As the summer nears closer and with sandal season just around the corner, we take a look at how the art of taking care of our feet has changed over the years.
In the beginning
Although scientists think humans first started wearing shoes about 40,000 years ago, it's not certain when the pedicure was actually invented. What is certain until the domestication of the horse, a healthy pair of feet was vital if you wanted to get around. The earliest pedicures are likely to have involved removing dry and cracked skin.
By the time of the Ancient Egyptians, pedicures were important enough to be depicted in tomb art. The Vizier Ptahhotep's tomb paintings, which date from 2400 BCE, shows his servants giving him both a pedicure and a manicure.
For Ancient Egyptians the pedicure included a massage, which may have been a form of reflexology. It's thought they may have used nail paint, of course nothing like therapists use today, a much simpler version.
Using pumice stones to scrape away hard skin from the feet was popular among Roman Legionaries. The word pedicure; comes from the Latin words 'pededs' meaning feet and 'cura' meaning to heal or care.
By the Victorian era, the number of people entering shoe shops with painful foot conditions rose. As conditions began to rise as did interest. William Scholl enrolled into medical school, where he later established the well know foot company 'Scholl' with his brother Frank.
Just like manicures, pedicures began to increase in popularity with the launch of the first commercially available nail polish, created from automobile paint in the 1920's. Before nail paint was available, women often painted their toe nails using red oil and added a glossy finish by using tinted cream powders, to create more of a feminine look on the toes.
The raising of hemlines in the 1920's made feet more noticeable and two major products were launched into the market in 1927: a tube of rose cream and a white chalk like product, that could be used to create the white tip look, much like a French manicure. In 1985 'Touch' developed the first spa pedicure chair. It was the rise of the spa's that led to the industry's development, with the pedicure becoming the fastest growing service in the beauty industry by 1999.

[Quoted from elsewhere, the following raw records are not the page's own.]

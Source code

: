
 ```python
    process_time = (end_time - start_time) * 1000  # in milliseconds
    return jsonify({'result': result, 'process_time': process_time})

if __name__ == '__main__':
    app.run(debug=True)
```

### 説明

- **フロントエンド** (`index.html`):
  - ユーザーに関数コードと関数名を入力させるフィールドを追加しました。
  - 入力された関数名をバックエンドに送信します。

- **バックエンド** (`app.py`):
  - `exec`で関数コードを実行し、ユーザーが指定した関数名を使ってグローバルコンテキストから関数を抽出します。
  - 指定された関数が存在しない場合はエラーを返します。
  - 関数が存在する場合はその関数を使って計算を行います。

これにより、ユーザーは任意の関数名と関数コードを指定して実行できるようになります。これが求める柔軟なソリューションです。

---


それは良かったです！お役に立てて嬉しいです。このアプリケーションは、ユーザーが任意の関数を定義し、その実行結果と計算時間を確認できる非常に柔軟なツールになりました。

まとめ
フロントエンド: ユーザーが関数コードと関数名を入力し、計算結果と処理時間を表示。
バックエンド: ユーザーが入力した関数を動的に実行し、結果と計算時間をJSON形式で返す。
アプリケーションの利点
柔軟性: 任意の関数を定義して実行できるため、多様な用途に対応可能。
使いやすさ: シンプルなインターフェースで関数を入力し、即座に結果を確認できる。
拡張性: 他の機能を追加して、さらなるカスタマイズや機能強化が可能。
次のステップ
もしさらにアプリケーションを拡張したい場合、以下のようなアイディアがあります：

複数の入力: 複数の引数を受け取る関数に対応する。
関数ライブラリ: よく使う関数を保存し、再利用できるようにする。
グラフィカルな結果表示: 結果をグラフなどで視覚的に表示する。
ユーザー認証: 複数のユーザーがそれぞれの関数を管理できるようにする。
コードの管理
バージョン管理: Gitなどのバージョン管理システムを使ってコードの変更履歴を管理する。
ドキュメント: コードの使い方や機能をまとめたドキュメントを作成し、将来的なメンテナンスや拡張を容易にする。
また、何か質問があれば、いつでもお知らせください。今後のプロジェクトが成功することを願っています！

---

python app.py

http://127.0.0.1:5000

The 00's saw an explosion of an unusual therapy to help keep feet smooth and soft; fish spa therapy. This treatment couldn't be missed and became a therapy craze of the early 2000's. This treatment involved customers putting their feet into tanks of warm fresh water containing living Garra Rufa fish, which are also known as 'doctor fish'. The fish would then work away at the skin on the feet by nibbling away the hard dry skin that can form on feet.
Most recently 'power pedicures' have made the headlines. These involve business meetings being held whilst receiving a pedicure. Gel nail pedicures have become widely accessible as well as foot mapping. Nail art also an increasing trade, it's not just for the finger nails anymore.
BABTAC's 5 top tips to keeping healthy feet
Keep your feet clean and dry. Healthy feet start with good hygiene
Cut toe nails properly. Cut nails straight across and avoid trimming too close to the skin
Avoid sharing shoes. Always wear socks if you do borrow shoes
Wear shoes that fit properly. Shoes that are too tight can cause long - term foot problems
Know when to see a doctor. Don't attempt to self treat painful foot woes.